In [1]:
import pandas as pd
import numpy as np
import datetime
import random
import json

The output of your code should be the original DataFrame, but with missing values in the 'Revenue' column filled in as described, a new 'Rating Category' column, and the mean revenue for each 'Rating Category'. The mean revenue should be output as a pandas Series.

In [2]:
#movies_df = pd.read_clipboard(sep=',')
#movies_df.to_csv("movies_sample.csv", index=False)
movies_df = pd.read_csv("movies_sample.csv")

In [3]:
median_revenue = movies_df['Revenue'].median()

In [4]:
movies_df.Revenue.fillna(median_revenue, inplace=True)

In [5]:
def rate_films(x):
    if x >= 8.5:
        return "Excellent"
    elif x >= 7:
        return "Very Good"
    elif x >= 5.5:
        return "Good"
    else:
        return "Average"


movies_df["Rating Category"] = movies_df["Rating"].apply(rate_films)
movies_df

Unnamed: 0,Title,Genre,Year,Runtime,Rating,Revenue,Rating Category
0,Jurassic World,Action,2015,124,7.0,652.27,Very Good
1,Manchester by the Sea,Drama,2016,137,7.9,47.7,Very Good
2,The Circle,Thriller,2017,110,5.3,20.48,Average
3,The Avengers,Action,2012,143,8.1,623.28,Very Good
4,Toy Story 3,Animation,2010,103,8.3,414.98,Very Good
5,John Wick,Action,2014,101,7.2,43.0,Very Good
6,The Shape of Water,Fantasy,2017,123,7.4,63.86,Very Good
7,Inside Out,Animation,2015,95,8.2,356.45,Very Good
8,Frozen,Animation,2013,102,7.5,400.74,Very Good


In [7]:
movies_df.groupby("Rating Category")[['Revenue']].mean()

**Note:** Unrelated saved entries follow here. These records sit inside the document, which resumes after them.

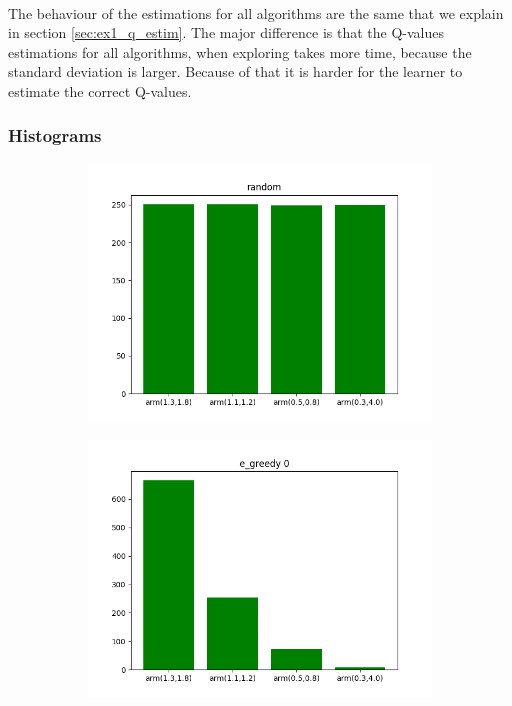 \documentclass[letterpaper]{article}
\begin{document}
\paragraph{}

The behaviour of the estimations for all algorithms are the same
that we explain in section \ref{sec:ex1_q_estim}. The major difference
is that the Q-values estimations for all algorithms, when exploring
takes more time, because the standard deviation is larger. Because of
that it is harder for the learner to estimate the correct Q-values.


\subsubsection{Histograms}


\begin{figure}[H]
  \begin{subfigure}{.5\textwidth}
    \centering
    \includegraphics[width=1\linewidth]{images/assign3/ex2/arms_random}
    \caption{}
    \label{fig:arms_random_ex2}
  \end{subfigure}
  \begin{subfigure}{.5\textwidth}
    \centering
    \includegraphics[width=1\linewidth]{images/assign3/ex2/arms_e_greedy0}

\end{subfigure}
\end{figure}
\end{document}
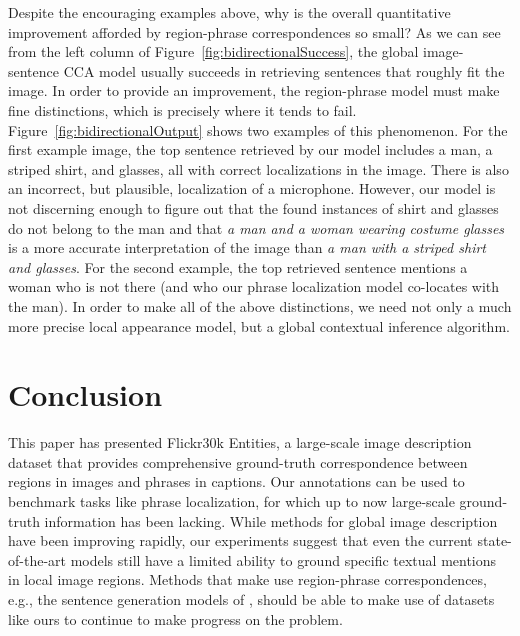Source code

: \documentclass[twocolumn]{svjour3}
\begin{document}
Despite the encouraging examples above, why is the overall quantitative improvement afforded by region-phrase correspondences so small? As we can see from the left column of Figure~\ref{fig:bidirectionalSuccess}, the global image-sentence CCA model usually succeeds in retrieving sentences that roughly fit the image. In order to provide an improvement, the region-phrase model must make fine distinctions, which is precisely where it tends to fail. Figure~\ref{fig:bidirectionalOutput} shows two examples of this phenomenon. For the first example image, the top sentence retrieved by our model includes a man, a striped shirt, and glasses, all with correct localizations in the image. There is also an incorrect, but plausible, localization of a microphone. However, our model is not discerning enough to figure out that the found instances of shirt and glasses do not belong to the man and that {\em a man and a woman wearing costume glasses} is a more accurate interpretation of the image than {\em a man with a striped shirt and glasses}. For the second example, the top retrieved sentence mentions a woman who is not there (and who our phrase localization model co-locates with the man). In order to make all of the above distinctions, we need not only a much more precise local appearance model, but a global contextual inference algorithm.






 


\section{Conclusion}

This paper has presented Flickr30k Entities, a large-scale image description dataset that provides comprehensive ground-truth correspondence between regions in images and phrases in captions. Our annotations can be used to benchmark tasks like phrase localization, for which up to now large-scale ground-truth information has been lacking. While methods for global image description have been improving rapidly, our experiments suggest that even the current state-of-the-art models still have a limited ability to ground specific textual mentions in local image regions. Methods that make use region-phrase correspondences, e.g., the sentence generation models of \citet{karpathy2014deepNIPS,karpathy2014deep,fang2014captions}, should be able to make use of datasets like ours to continue to make progress on the problem. 
\end{document}
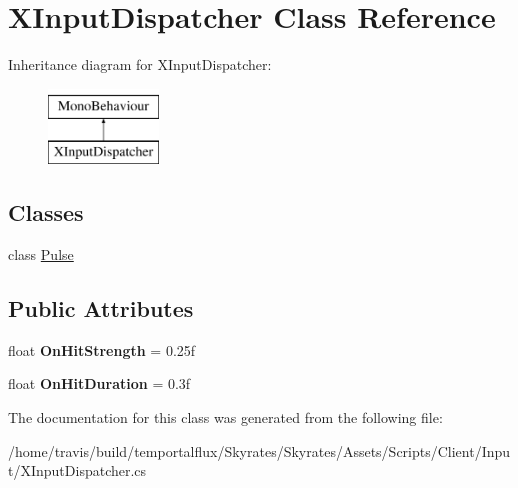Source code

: \hypertarget{class_x_input_dispatcher}{\section{X\-Input\-Dispatcher Class Reference}
\label{class_x_input_dispatcher}
}
Inheritance diagram for X\-Input\-Dispatcher\-:\begin{figure}[H]
\begin{center}
\leavevmode
\includegraphics[height=2.000000cm]{class_x_input_dispatcher}
\end{center}
\end{figure}
\subsection*{Classes}
\begin{DoxyCompactItemize}
\item 
class \hyperlink{class_x_input_dispatcher_1_1_pulse}{Pulse}
\end{DoxyCompactItemize}
\subsection*{Public Attributes}
\begin{DoxyCompactItemize}
\item 
\hypertarget{class_x_input_dispatcher_a2f9f90501d451271a24fb5bf80c39814}{float {\bfseries On\-Hit\-Strength} = 0.\-25f}\label{class_x_input_dispatcher_a2f9f90501d451271a24fb5bf80c39814}

\item 
\hypertarget{class_x_input_dispatcher_ad27791e0f2c26d6825a7be27f8262774}{float {\bfseries On\-Hit\-Duration} = 0.\-3f}\label{class_x_input_dispatcher_ad27791e0f2c26d6825a7be27f8262774}

\end{DoxyCompactItemize}


The documentation for this class was generated from the following file\-:\begin{DoxyCompactItemize}
\item 
/home/travis/build/temportalflux/\-Skyrates/\-Skyrates/\-Assets/\-Scripts/\-Client/\-Input/X\-Input\-Dispatcher.\-cs\end{DoxyCompactItemize}
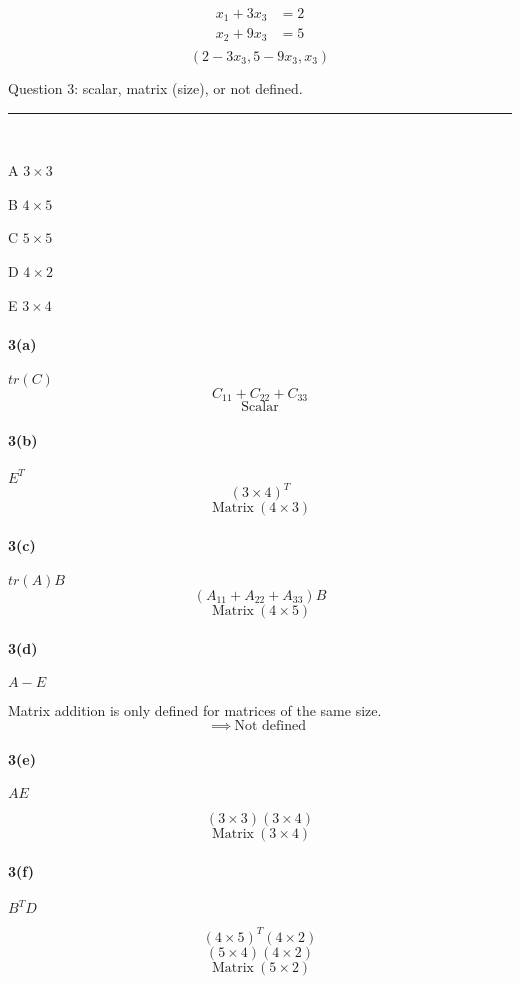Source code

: \documentclass[a4paper,11pt,twoside]{report}
\begin{document}
\begin{align*}
	x_1 + 3 x_3 &= 2 \\
	x_2 + 9x_3 &= 5 \\
\end{align*}
\[\boxed{(2 - 3x_3, 5 - 9x_3, x_3)}\]

\noindent Question 3: scalar, matrix (size), or not defined. \\ \hrule
\

A $3\times 3$

B $4 \times 5$

C $5 \times 5$

D $4 \times 2$

E $3 \times 4$

\paragraph{3(a)} $tr(C)$
\[C_{11}+ C_{22}+C_{33}\]
\[\boxed{\:\text{Scalar}\:}\]

\paragraph{3(b)} $E^{T}$
\[(3\times 4)^{T}\]
\[\boxed{\:\text{Matrix}\:(4\times 3)}\]

\paragraph{3(c)}$tr(A)B$
\[(A_{11}+A_{22}+A_{33})B\]
\[\boxed{\:\text{Matrix}\:(4\times 5)}\]

\paragraph{3(d)}$A-E$

Matrix addition is only defined for matrices of the same size. \[\implies\boxed{\:\text{Not defined}\:}\]

\paragraph{3(e)}$AE$

\[(3\times 3)(3\times 4)\]
\[\boxed{\:\text{Matrix}\:(3\times 4)}\]

\paragraph{3(f)}$B^{T}D$

\[(4\times 5)^{T}(4\times 2)\]
\[(5\times 4)(4\times 2)\]
\[\boxed{\:\text{Matrix}\:(5\times 2)}\]
\end{document}
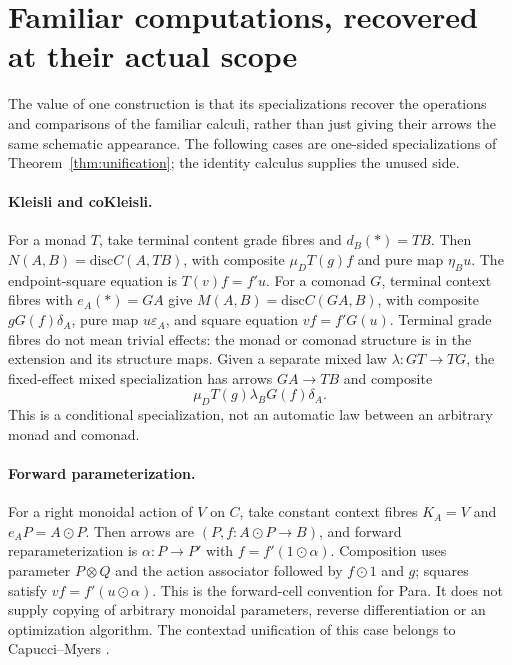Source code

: \documentclass[11pt]{article}
\numberwithin{equation}{section}
\theoremstyle{definition}\newtheorem{definition}[theorem]{Definition}
\newcommand{\Disc}{\mathrm{disc}}\newcommand{\st}{\mathbin{\star}}\newcommand{\di}{\mathbin{\diamond}}\newcommand{\bx}{\mathop{\boxtimes}}
\begin{document}
\section{Familiar computations, recovered at their actual scope}\label{sec:special}
The value of one construction is that its specializations recover the
operations and comparisons of the familiar calculi, rather than just giving
their arrows the same schematic appearance. The following cases are
one-sided specializations of Theorem~\ref{thm:unification}; the identity
calculus supplies the unused side.

\paragraph{Kleisli and coKleisli.}
For a monad $T$, take terminal content grade fibres and $d_B(*)=TB$.
Then $N(A,B)=\Disc C(A,TB)$, with composite $\mu_D T(g)f$ and pure map
$\eta_Bu$. The endpoint-square equation is $T(v)f=f'u$.
For a comonad $G$, terminal context fibres with $e_A(*)=GA$ give
$M(A,B)=\Disc C(GA,B)$, with composite $gG(f)\delta_A$, pure map
$u\varepsilon_A$, and square equation $vf=f'G(u)$.
Terminal grade fibres do not mean trivial effects: the monad or comonad
structure is in the extension and its structure maps.
Given a separate mixed law $\lambda:GT\to TG$, the fixed-effect mixed
specialization has arrows $GA\to TB$ and composite
\[
             \mu_D T(g)\lambda_B G(f)\delta_A.
\]
This is a conditional specialization, not an automatic law between an
arbitrary monad and comonad.

\paragraph{Forward parameterization.}
For a right monoidal action of $V$ on $C$, take constant context fibres
$K_A=V$ and $e_AP=A\mathbin{\odot}P$. Then arrows are
$(P,f:A\odot P\to B)$, and forward reparameterization is
$\alpha:P\to P'$ with $f=f'(1\odot\alpha)$. Composition uses parameter
$P\otimes Q$ and the action associator followed by $f\odot1$ and $g$;
squares satisfy $vf=f'(u\odot\alpha)$. This is the forward-cell convention
for Para. It does not supply copying of arbitrary monoidal parameters,
reverse differentiation or an optimization algorithm. The contextad
unification of this case belongs to Capucci--Myers \cite{CM}.
\end{document}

Unnamed: 0_level_0,Revenue
Rating Category,Unnamed: 1_level_1
Average,20.48
Very Good,325.285


In [8]:
### Generated solution
import pandas as pd
movies_df['Decade'] = movies_df['Year'].apply(lambda x: f"{x//10*10}_{x//10*10+9}")
movies_df['Revenue'] = movies_df.groupby(['Decade', 'Genre'])['Revenue'].transform(lambda x: x.fillna(x.median()))
movies_df['Rating Category'] = pd.cut(movies_df['Rating'], bins=[0,5.5,7,8.5,10], labels=['Average','Good','Very Good','Excellent'])
mean_revenue = movies_df.groupby('Rating Category').mean()['Revenue']


for the revenue null value fills, the generated answer makes a great point:
 - The expression {movies_df.groupby(['Decade', 'Genre'])['Revenue'].transform(lambda x: x.fillna(x.median()))} is an example of a more sophisticated method of data imputation, which takes into account the context of the missing data.

- In this case, you're filling in missing 'Revenue' values with the median revenue of movies that are in the same genre and were released in the same decade. This makes sense because movies from the same genre and decade are more likely to have similar revenues compared to movies from a different genre or time period. This method provides a more accurate estimate of the missing values.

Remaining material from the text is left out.